I realize I am the minority opinion on this one, but my experience is, yeah, it can be true. Sample size = one.

We really always have been the best of friends, a reasonably good team for getting things done, got each other's backs, laugh a lot together, no nastiness (beyond what you would expect from flawed creatures), etc. We always have been able to and still do talk for hours about anything -- religion, politics, fashion, psychology -- and rarely get bored. We vacation well together. We're good with each others' families. Etc Etc Etc. We've both done a lot of growing up over the past few years, and both realize some problem dynamics in ourselves that naturally affected our relationship ... but truly, all pretty minor stuff.
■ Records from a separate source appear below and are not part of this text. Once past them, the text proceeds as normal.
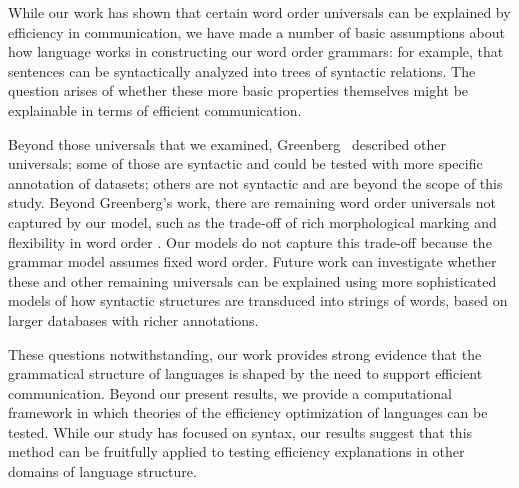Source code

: \documentclass[9pt,twocolumn,twoside,lineno]{pnas-new}
\begin{document}
While our work has shown that certain word order universals can be explained by efficiency in communication, we have made a number of basic assumptions about how language works in constructing our word order grammars: for example, that sentences can be syntactically analyzed into trees of syntactic relations. The question arises of whether these more basic properties themselves might be explainable in terms of efficient communication.


Beyond those universals that we examined, Greenberg~\cite{greenberg1963universals} described other universals; some of those are syntactic and could be tested with more specific annotation of datasets; others are not syntactic and are beyond the scope of this study.
Beyond Greenberg's work, there are remaining word order universals not captured by our model, such as the trade-off of rich morphological marking and flexibility in word order \cite{jespersen1922,mcfadden2003morphological,futrell2015quantifying}.
Our models do not capture this trade-off because the grammar model assumes fixed word order.
Future work can investigate whether these and other remaining universals can be explained using more sophisticated models of how syntactic structures are transduced into strings of words, based on larger databases with richer annotations.


These questions notwithstanding, our work provides strong evidence that the grammatical structure of languages is shaped by the need to support efficient communication.
Beyond our present results, we provide a computational framework in which theories of the efficiency optimization of languages can be tested.
While our study has focused on syntax, our results suggest that this method can be fruitfully applied to testing efficiency explanations in other domains of language structure.
\end{document}
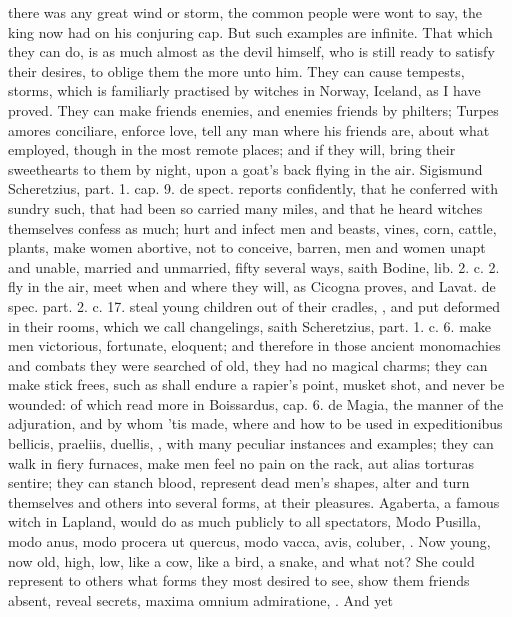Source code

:{{there was any great wind or storm, the common people were wont to say,
the king now had on his conjuring cap. But such examples are infinite.
That which they can do, is as much almost as the devil himself, who is
still ready to satisfy their desires, to oblige them the more unto him.
They can cause tempests, storms, which is familiarly practised by
witches in Norway, Iceland, as I have proved. They can make friends
enemies, and enemies friends by philters; Turpes amores
conciliare, enforce love, tell any man where his friends are, about
what employed, though in the most remote places; and if they will,
bring their sweethearts to them by night, upon a goat's back
flying in the air. Sigismund Scheretzius, part. 1. cap. 9. de spect.
reports confidently, that he conferred with sundry such, that had been
so carried many miles, and that he heard witches themselves confess as
much; hurt and infect men and beasts, vines, corn, cattle, plants, make
women abortive, not to conceive, barren, men and women unapt and
unable, married and unmarried, fifty several ways, saith Bodine, lib.
2. c. 2. fly in the air, meet when and where they will, as Cicogna
proves, and Lavat. \textlatin{de spec}. part. 2. c. 17. steal young children out of
their cradles, , and put deformed in their rooms,
which we call changelings, saith Scheretzius, part. 1. c. 6. make
men victorious, fortunate, eloquent; and therefore in those ancient
monomachies and combats they were searched of old, they had no
magical charms; they can make stick frees, such as shall endure a
rapier's point, musket shot, and never be wounded: of which read more
in Boissardus, cap. 6. de Magia, the manner of the adjuration, and by
whom 'tis made, where and how to be used in expeditionibus bellicis,
praeliis, duellis, \etc{}, with many peculiar instances and examples; they
can walk in fiery furnaces, make men feel no pain on the rack, aut
alias torturas sentire; they can stanch blood, represent dead
men's shapes, alter and turn themselves and others into several forms,
at their pleasures. Agaberta, a famous witch in Lapland, would do
as much publicly to all spectators, Modo Pusilla, modo anus, modo
procera ut quercus, modo vacca, avis, coluber, \etc{}. Now young, now old,
high, low, like a cow, like a bird, a snake, and what not? She could
represent to others what forms they most desired to see, show them
friends absent, reveal secrets, maxima omnium admiratione, \etc{}. And yet
}}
Except for the sex. And the physical touch in general. My realization that my desires in those areas were far far far from fulfilled and I was no longer willing to accept a starvation diet was what upset the applecart. I won't claim to have handled most of it well, but it could have been worse; the board really helped. Before that, though, the sex conflict was beginning to morph into your basic garden variety power struggle and threatening to destabilize the whole relationship. Spending time with him just wasn't as fun anymore, and I found myself tending to want to deny him what I knew he held dear just for the sake of revenge ... very unlike me. The tension accompanying the unresolved sex/touch issues began to cloud and poison every interaction. The resentment which started out as, "He won't have sex as much as I want/relax into it, let himself go, and connect with me the way I want/cuddle with me without vibing like a reluctant cat" turned into, "He really doesn't care that I'm this unhappy; bastard!" It was getting really easy to lose Lil's "Assumption of Good Will" (or is it "Intent"? which I love, btw).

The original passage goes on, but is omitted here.